As Mike Samuel points out in his answer, one of the most common usages of delete is when you are treating an object as a "property bag" that associates names with values. There is logically a difference between "this name is now mapped to some bogus value" and "this name is not mapped at all". "delete" achieves the latter.

That's all reasonably well understood. I thought I might add an interesting historical note regarding the JScript 1.0 through 5.0 engines.

In those original Microsoft implementations of JScript we used OLE Automation-style IDispatch objects to implement expando objects. IDispatch of course works by associating a name with a "dispatch id", which is simply an integer. To invoke dynamically, first you ask the dispatch object to give you the dispatch ID associated with a name, and then you say "now invoke the method associated with this ID, given these arguments".

That's all well and good. But one of the requirements of the IDispatch contract is that the mapping from name to dispatch ID be stable over the entire lifetime of the object. So if someone says "add property Foo to this object", then we might decide that property Foo is associated with dispatch identifier 0x1234 in that object. From that moment on, every time the object is asked for the dispatch identifier of "Foo", it must give back 0x1234, even if Foo is deleted and subsequently added again. This permits a caller to maintain their own fast cache of name/dispid pairs rather than always having to ask the object on every invocation.

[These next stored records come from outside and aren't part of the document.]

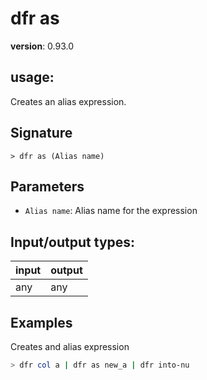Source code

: # dfr as

**version**: 0.93.0

## **usage**:

Creates an alias expression.

## Signature

`> dfr as (Alias name)`

## Parameters

- `Alias name`: Alias name for the expression

## Input/output types:

| input | output |
| ----- | ------ |
| any   | any    |

## Examples

Creates and alias expression

```bash
> dfr col a | dfr as new_a | dfr into-nu
```
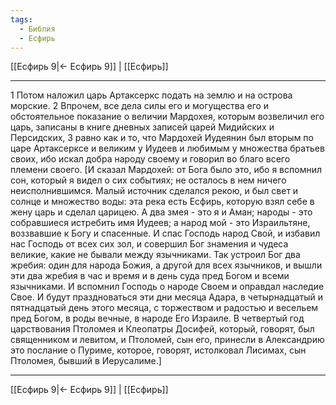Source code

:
 ```yaml
---
tags:
  - Библия
  - Есфирь
---
```

[[Есфирь 9|← Есфирь 9]] | [[Есфирь]]

---
1 Потом наложил царь Артаксеркс подать на землю и на острова морские.
2 Впрочем, все дела силы его и могущества его и обстоятельное показание о величии Мардохея, которым возвеличил его царь, записаны в книге дневных записей царей Мидийских и Персидских,
3 равно как и то, что Мардохей Иудеянин был вторым по царе Артаксерксе и великим у Иудеев и любимым у множества братьев своих, ибо искал добра народу своему и говорил во благо всего племени своего. [И сказал Мардохей: от Бога было это, ибо я вспомнил сон, который я видел о сих событиях; не осталось в нем ничего неисполнившимся. Малый источник сделался рекою, и был свет и солнце и множество воды: эта река есть Есфирь, которую взял себе в жену царь и сделал царицею. А два змея - это я и Аман; народы - это собравшиеся истребить имя Иудеев; а народ мой - это Израильтяне, воззвавшие к Богу и спасенные. И спас Господь народ Свой, и избавил нас Господь от всех сих зол, и совершил Бог знамения и чудеса великие, какие не бывали между язычниками. Так устроил Бог два жребия: один для народа Божия, а другой для всех язычников, и вышли эти два жребия в час и время и в день суда пред Богом и всеми язычниками. И вспомнил Господь о народе Своем и оправдал наследие Свое. И будут праздноваться эти дни месяца Адара, в четырнадцатый и пятнадцатый день этого месяца, с торжеством и радостью и весельем пред Богом, в роды вечные, в народе Его Израиле. В четвертый год царствования Птоломея и Клеопатры Досифей, который, говорят, был священником и левитом, и Птоломей, сын его, принесли в Александрию это послание о Пуриме, которое, говорят, истолковал Лисимах, сын Птоломея, бывший в Иерусалиме.]

---
[[Есфирь 9|← Есфирь 9]] | [[Есфирь]]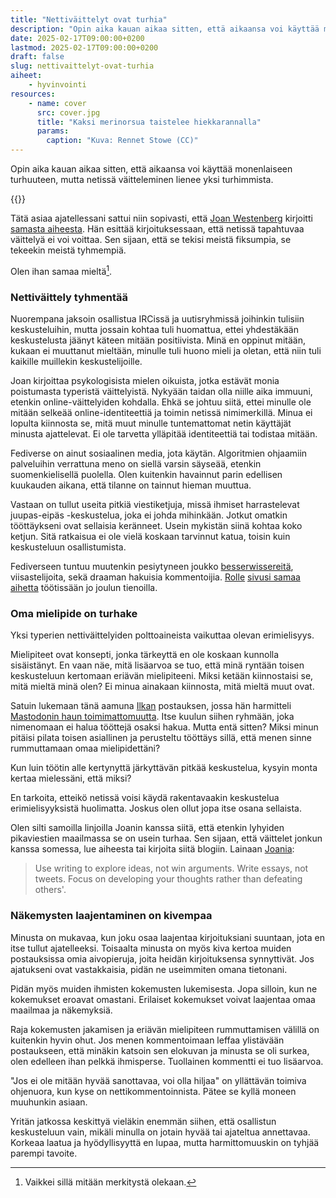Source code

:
```yaml
---
title: "Nettiväittelyt ovat turhia"
description: "Opin aika kauan aikaa sitten, että aikaansa voi käyttää monenlaiseen turhuuteen, mutta netissä väitteleminen lienee yksi turhimmista."
date: 2025-02-17T09:00:00+0200
lastmod: 2025-02-17T09:00:00+0200
draft: false
slug: nettivaittelyt-ovat-turhia
aiheet:
    - hyvinvointi
resources:
    - name: cover
      src: cover.jpg
      title: "Kaksi merinorsua taistelee hiekkarannalla"
      params:
        caption: "Kuva: Rennet Stowe (CC)"
---
```

Opin aika kauan aikaa sitten, että aikaansa voi käyttää monenlaiseen turhuuteen, mutta netissä väitteleminen lienee yksi turhimmista.

<!--more-->

{{<cover>}}

Tätä asiaa ajatellessani sattui niin sopivasti, että [Joan Westenberg](https://mastodon.social/@Daojoan) kirjoitti [samasta aiheesta](https://www.joanwestenberg.com/you-will-never-win-an-argument-on-the-internet-heres-why/). Hän esittää kirjoituksessaan, että netissä tapahtuvaa väittelyä ei voi voittaa. Sen sijaan, että se tekisi meistä fiksumpia, se tekeekin meistä tyhmempiä.

Olen ihan samaa mieltä[^1].

### Nettiväittely tyhmentää

Nuorempana jaksoin osallistua IRCissä ja uutisryhmissä joihinkin tulisiin keskusteluihin, mutta jossain kohtaa tuli huomattua, ettei yhdestäkään keskustelusta jäänyt käteen mitään positiivista. Minä en oppinut mitään, kukaan ei muuttanut mieltään, minulle tuli huono mieli ja oletan, että niin tuli kaikille muillekin keskustelijoille.

Joan kirjoittaa psykologisista mielen oikuista, jotka estävät monia poistumasta typeristä väittelyistä. Nykyään taidan olla niille aika immuuni, etenkin online-väittelyiden kohdalla. Ehkä se johtuu siitä, ettei minulle ole mitään selkeää online-identiteettiä ja toimin netissä nimimerkillä. Minua ei lopulta kiinnosta se, mitä muut minulle tuntemattomat netin käyttäjät minusta ajattelevat. Ei ole tarvetta ylläpitää identiteettiä tai todistaa mitään.

Fediverse on ainut sosiaalinen media, jota käytän. Algoritmien ohjaamiin palveluihin verrattuna meno on siellä varsin säyseää, etenkin suomenkielisellä puolella. Olen kuitenkin havainnut parin edellisen kuukauden aikana, että tilanne on tainnut hieman muuttua.

Vastaan on tullut useita pitkiä viestiketjuja, missä ihmiset harrastelevat juupas-eipäs -keskustelua, joka ei johda mihinkään. Jotkut omatkin tööttäykseni ovat sellaisia keränneet. Usein mykistän siinä kohtaa koko ketjun. Sitä ratkaisua ei ole vielä koskaan tarvinnut katua, toisin kuin keskusteluun osallistumista.

Fediverseen tuntuu muutenkin pesiytyneen joukko [besserwissereitä](https://www.kielitoimistonsanakirja.fi/#/besserwisser), viisastelijoita, sekä draaman hakuisia kommentoijia. [Rolle](https://mementomori.social/@rolle) [sivusi samaa aihetta](https://mementomori.social/@rolle/113719158625203138) töötissään jo joulun tienoilla.

### Oma mielipide on turhake

Yksi typerien nettiväittelyiden polttoaineista vaikuttaa olevan erimielisyys.

Mielipiteet ovat konsepti, jonka tärkeyttä en ole koskaan kunnolla sisäistänyt. En vaan näe, mitä lisäarvoa se tuo, että minä ryntään toisen keskusteluun kertomaan eriävän mielipiteeni. Miksi ketään kiinnostaisi se, mitä mieltä minä olen? Ei minua ainakaan kiinnosta, mitä mieltä muut ovat.

Satuin lukemaan tänä aamuna [Ilkan](https://mementomori.social/@ikkeT) postauksen, jossa hän harmitteli [Mastodonin haun toimimattomuutta](https://mementomori.social/@ikkeT/114013037287019876). Itse kuulun siihen ryhmään, joka nimenomaan ei halua tööttejä osaksi hakua. Mutta entä sitten? Miksi minun pitäisi pilata toisen asiallinen ja perusteltu tööttäys sillä, että menen sinne rummuttamaan omaa mielipidettäni?

Kun luin töötin alle kertynyttä järkyttävän pitkää keskustelua, kysyin monta kertaa mielessäni, että miksi?

En tarkoita, etteikö netissä voisi käydä rakentavaakin keskustelua erimielisyyksistä huolimatta. Joskus olen ollut jopa itse osana sellaista.

Olen silti samoilla linjoilla Joanin kanssa siitä, että etenkin lyhyiden pikaviestien maailmassa se on usein turhaa. Sen sijaan, että väittelet jonkun kanssa somessa, lue aiheesta tai kirjoita siitä blogiin. Lainaan [Joania](https://www.joanwestenberg.com/you-will-never-win-an-argument-on-the-internet-heres-why/):

> Use writing to explore ideas, not win arguments. Write essays, not tweets. Focus on developing your thoughts rather than defeating others'.

### Näkemysten laajentaminen on kivempaa

Minusta on mukavaa, kun joku osaa laajentaa kirjoituksiani suuntaan, jota en itse tullut ajatelleeksi. Toisaalta minusta on myös kiva kertoa muiden postauksissa omia aivopieruja, joita heidän kirjoituksensa synnyttivät. Jos ajatukseni ovat vastakkaisia, pidän ne useimmiten omana tietonani.

Pidän myös muiden ihmisten kokemusten lukemisesta. Jopa silloin, kun ne kokemukset eroavat omastani. Erilaiset kokemukset voivat laajentaa omaa maailmaa ja näkemyksiä.

Raja kokemusten jakamisen ja eriävän mielipiteen rummuttamisen välillä on kuitenkin hyvin ohut. Jos menen kommentoimaan leffaa ylistävään postaukseen, että minäkin katsoin sen elokuvan ja minusta se oli surkea, olen edelleen ihan pelkkä ihmisperse. Tuollainen kommentti ei tuo lisäarvoa.

"Jos ei ole mitään hyvää sanottavaa, voi olla hiljaa" on yllättävän toimiva ohjenuora, kun kyse on nettikommentoinnista. Pätee se kyllä moneen muuhunkin asiaan.

Yritän jatkossa keskittyä vieläkin enemmän siihen, että osallistun keskusteluun vain, mikäli minulla on jotain hyvää tai ajateltua annettavaa. Korkeaa laatua ja hyödyllisyyttä en lupaa, mutta harmittomuuskin on tyhjää parempi tavoite.

[^1]: Vaikkei sillä mitään merkitystä olekaan.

The practical upshot of that is that "delete" does not in any way lessen the memory burden on the object in that implementation! When you delete a property (in the original implementation) we must add a bit to the object marking that dispatch identifier as deleted, but we must retain all the information about the name/id pairing in case that name ever comes back. Adding a huge number of properties to an object and then deleting all of them does not shrink the object in memory.

The JScript engine has of course been completely rewritten since my time (except for, I believe, the parser and lexer) so I have no idea if the engine still has this unusual quirk. It would be interesting to find out.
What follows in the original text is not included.